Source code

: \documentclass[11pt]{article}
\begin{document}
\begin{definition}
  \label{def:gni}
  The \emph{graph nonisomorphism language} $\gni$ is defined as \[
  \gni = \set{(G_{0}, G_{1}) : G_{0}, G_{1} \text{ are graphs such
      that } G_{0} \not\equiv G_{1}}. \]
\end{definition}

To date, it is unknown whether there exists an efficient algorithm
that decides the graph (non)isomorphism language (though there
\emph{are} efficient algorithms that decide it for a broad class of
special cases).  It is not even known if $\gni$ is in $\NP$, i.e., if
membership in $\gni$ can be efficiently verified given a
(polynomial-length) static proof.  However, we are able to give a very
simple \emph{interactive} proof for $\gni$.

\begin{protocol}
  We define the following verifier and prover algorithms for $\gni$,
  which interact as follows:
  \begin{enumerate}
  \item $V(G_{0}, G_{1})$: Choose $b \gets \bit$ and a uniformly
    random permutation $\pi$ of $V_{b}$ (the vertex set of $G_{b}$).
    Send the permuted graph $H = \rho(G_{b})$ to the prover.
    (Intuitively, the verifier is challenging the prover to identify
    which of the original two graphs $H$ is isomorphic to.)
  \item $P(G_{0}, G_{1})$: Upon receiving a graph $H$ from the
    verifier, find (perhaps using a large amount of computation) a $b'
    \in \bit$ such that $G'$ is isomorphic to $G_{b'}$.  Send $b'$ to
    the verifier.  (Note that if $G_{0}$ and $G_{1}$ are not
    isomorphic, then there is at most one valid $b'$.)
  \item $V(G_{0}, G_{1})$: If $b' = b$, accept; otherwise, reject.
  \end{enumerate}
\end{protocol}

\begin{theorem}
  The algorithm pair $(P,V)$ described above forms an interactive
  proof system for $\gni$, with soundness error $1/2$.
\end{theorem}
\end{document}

What you are asked to do:
Whatever appears in the lines above should be copied exactly.

Exercise answer:
Source code

: \documentclass[11pt]{article}
\begin{document}
\begin{definition}
  \label{def:gni}
  The \emph{graph nonisomorphism language} $\gni$ is defined as \[
  \gni = \set{(G_{0}, G_{1}) : G_{0}, G_{1} \text{ are graphs such
      that } G_{0} \not\equiv G_{1}}. \]
\end{definition}

To date, it is unknown whether there exists an efficient algorithm
that decides the graph (non)isomorphism language (though there
\emph{are} efficient algorithms that decide it for a broad class of
special cases).  It is not even known if $\gni$ is in $\NP$, i.e., if
membership in $\gni$ can be efficiently verified given a
(polynomial-length) static proof.  However, we are able to give a very
simple \emph{interactive} proof for $\gni$.

\begin{protocol}
  We define the following verifier and prover algorithms for $\gni$,
  which interact as follows:
  \begin{enumerate}
  \item $V(G_{0}, G_{1})$: Choose $b \gets \bit$ and a uniformly
    random permutation $\pi$ of $V_{b}$ (the vertex set of $G_{b}$).
    Send the permuted graph $H = \rho(G_{b})$ to the prover.
    (Intuitively, the verifier is challenging the prover to identify
    which of the original two graphs $H$ is isomorphic to.)
  \item $P(G_{0}, G_{1})$: Upon receiving a graph $H$ from the
    verifier, find (perhaps using a large amount of computation) a $b'
    \in \bit$ such that $G'$ is isomorphic to $G_{b'}$.  Send $b'$ to
    the verifier.  (Note that if $G_{0}$ and $G_{1}$ are not
    isomorphic, then there is at most one valid $b'$.)
  \item $V(G_{0}, G_{1})$: If $b' = b$, accept; otherwise, reject.
  \end{enumerate}
\end{protocol}

\begin{theorem}
  The algorithm pair $(P,V)$ described above forms an interactive
  proof system for $\gni$, with soundness error $1/2$.
\end{theorem}
\end{document}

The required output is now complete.